Second, the emerging consensus and embrace of originalism by Justice Ginsburg reflects just how rapidly the debate over constitutional interpretation is shifting. Her willingness to acknowledge that fidelity to constitutional text leads to greater equality is a signal that originalism isn’t the sole province of conservatives anymore. The inevitable result: One by one, the shibboleths of the right about the “original” meaning of the Constitution are being discredited, while progressives increasingly embrace the Constitution’s text and history. This methodological meeting of the minds is what allows liberal/conservative partnerships possible, such as the pairing of Ted Olson with the far more liberal David Boies on the Perry litigation team.

Justice Ginsburg’s recent remarks show just how powerful arguments for equality can be when rooted in the text and history of the Constitution. As Justice Ginsburg explained in her remarks, the Constitution’s history reflects a 220-year quest for “a more perfect union” guided by the principles of the declaration. “Equality was the motivating idea,” but it took the Civil War and the work of successive generations of Americans fighting for and obtaining a long series of amendments that ended slavery, guaranteed equality under the law for all persons, and ended the wholesale exclusion of black people, women, and young adults from the polls.
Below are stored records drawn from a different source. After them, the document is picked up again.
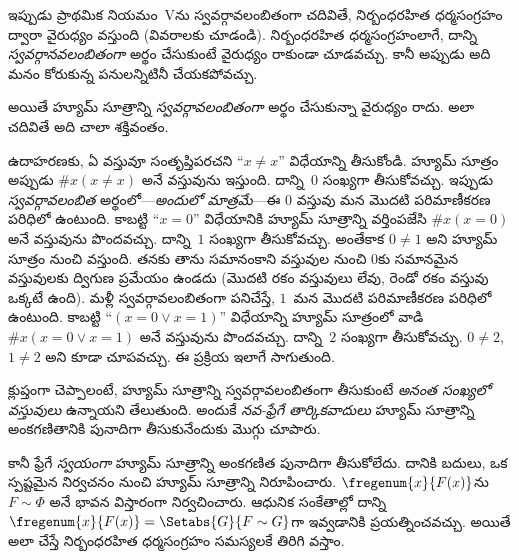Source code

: \documentclass[../../../include/open-logic-section]{subfiles}
\begin{document}
ఇప్పుడు ప్రాథమిక నియమం~Vను స్వవర్గావలంబితంగా చదివితే, నిర్బంధరహిత ధర్మసంగ్రహం ద్వారా వైరుధ్యం వస్తుంది (వివరాలకు  చూడండి). నిర్బంధరహిత ధర్మసంగ్రహంలాగే, దాన్ని \emph{స్వవర్గానవలంబితంగా} అర్థం చేసుకుంటే వైరుధ్యం రాకుండా చూడవచ్చు. కానీ అప్పుడు అది మనం కోరుకున్న పనులన్నిటినీ చేయకపోవచ్చు.

అయితే హ్యూమ్ సూత్రాన్ని \emph{స్వవర్గావలంబితంగా} అర్థం చేసుకున్నా వైరుధ్యం రాదు. అలా చదివితే అది చాలా శక్తివంతం.

ఉదాహరణకు, ఏ వస్తువూ సంతృప్తిపరచని ``$x \neq x$'' విధేయాన్ని తీసుకోండి. హ్యూమ్ సూత్రం అప్పుడు $\# x( x\neq
x)$ అనే వస్తువును ఇస్తుంది. దాన్ని~$0$ సంఖ్యగా తీసుకోవచ్చు. ఇప్పుడు \emph{స్వవర్గావలంబిత} అర్థంలో---\emph{అందులో మాత్రమే}---ఈ $0$ వస్తువు మన మొదటి పరిమాణీకరణ పరిధిలో ఉంటుంది. కాబట్టి ``$x = 0$'' విధేయానికి హ్యూమ్ సూత్రాన్ని వర్తింపజేసి $\#x (x =
0)$ అనే వస్తువును పొందవచ్చు. దాన్ని~$1$ సంఖ్యగా తీసుకోవచ్చు. అంతేకాక $0 \neq 1$ అని హ్యూమ్ సూత్రం నుంచి వస్తుంది. తనకు తాను సమానంకాని వస్తువుల నుంచి $0$కు సమానమైన వస్తువులకు ద్విగుణ ప్రమేయం ఉండదు (మొదటి రకం వస్తువులు లేవు, రెండో రకం వస్తువు ఒక్కటే ఉంది). మళ్లీ స్వవర్గావలంబితంగా పనిచేస్తే, $1$~మన మొదటి పరిమాణీకరణ పరిధిలో ఉంటుంది. కాబట్టి ``$(x = 0 \lor x = 1)$'' విధేయాన్ని హ్యూమ్ సూత్రంలో వాడి $\#x(x = 0 \lor
x = 1)$ అనే వస్తువును పొందవచ్చు. దాన్ని~$2$ సంఖ్యగా తీసుకోవచ్చు. $0\neq 2$, $1 \neq 2$ అని కూడా చూపవచ్చు. ఈ ప్రక్రియ ఇలాగే సాగుతుంది.

క్లుప్తంగా చెప్పాలంటే, హ్యూమ్ సూత్రాన్ని స్వవర్గావలంబితంగా
తీసుకుంటే \emph{అనంత సంఖ్యలో వస్తువులు} ఉన్నాయని
తేలుతుంది. అందుకే \emph{నవ-ఫ్రేగే తార్కికవాదులు}
హ్యూమ్ సూత్రాన్ని అంకగణితానికి పునాదిగా తీసుకునేందుకు మొగ్గు చూపారు.

కానీ ఫ్రేగే \emph{స్వయంగా} హ్యూమ్ సూత్రాన్ని అంకగణిత పునాదిగా తీసుకోలేదు. దానికి బదులు, ఒక స్పష్టమైన నిర్వచనం నుంచి హ్యూమ్ సూత్రాన్ని నిరూపించారు. $\fregenum{x}{F(x)}$ను $F \sim \Phi$ అనే భావన విస్తారంగా నిర్వచించారు. ఆధునిక సంకేతాల్లో దాన్ని $\fregenum{x}{F(x)} = \Setabs{G}{F \sim G}$గా ఇవ్వడానికి ప్రయత్నించవచ్చు. అయితే అలా చేస్తే నిర్బంధరహిత ధర్మసంగ్రహం సమస్యలకే తిరిగి వస్తాం.
\end{document}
The story that Justice Ginsburg tells is one of constitutional progress, but, as Ted Olson and Steve Calabresi remind us, equality itself is neither a progressive nor a conservative idea: It is an American idea. It’s been a fundamental part of the American canon since Thomas Jefferson wrote the declaration and a critical part of our Constitution since Reconstruction. It’s time once again, in cases like Perry and in the public debate over marriage equality, for the nation to meet Martin Luther King Jr.’s challenge “to rise up and live out the true meaning of its creed.”